• Document images with source code

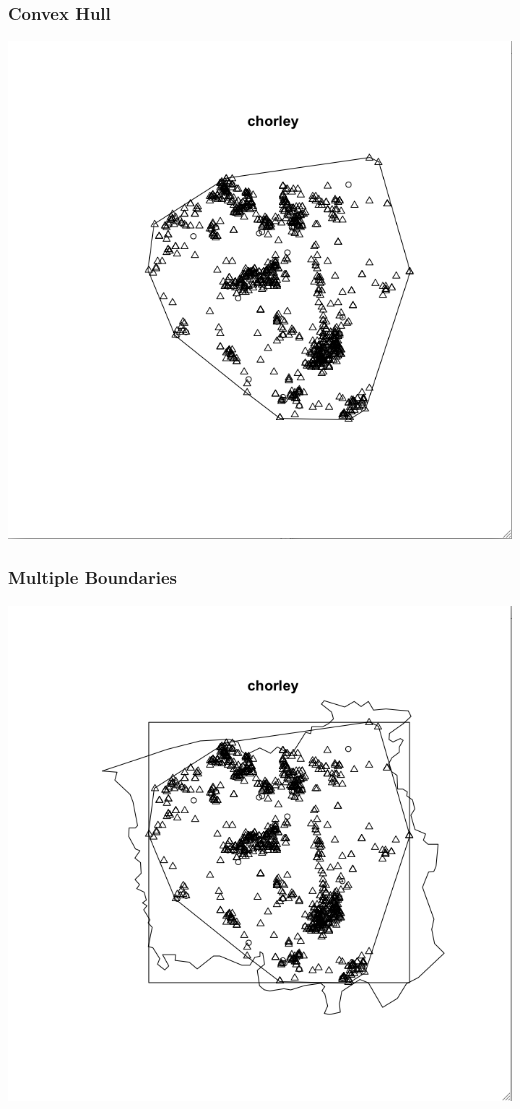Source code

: \documentclass[nototal]{beamer}
\begin{document}

    \begin{frame}
      \frametitle{Convex Hull}
      \begin{center}
	\includegraphics[width=.65\linewidth]{chorleyhull.png}
      \end{center}
    \end{frame}

    \begin{frame}
      \frametitle{Multiple Boundaries}
      \begin{center}
	\includegraphics[width=.65\linewidth]{chorleyall.png}
      \end{center}
    \end{frame}
\end{document}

• Exercise requirements
Throughout the data above, report every line that contains the string "frametitle".

• Answer space
      \frametitle{Convex Hull}
      \frametitle{Multiple Boundaries}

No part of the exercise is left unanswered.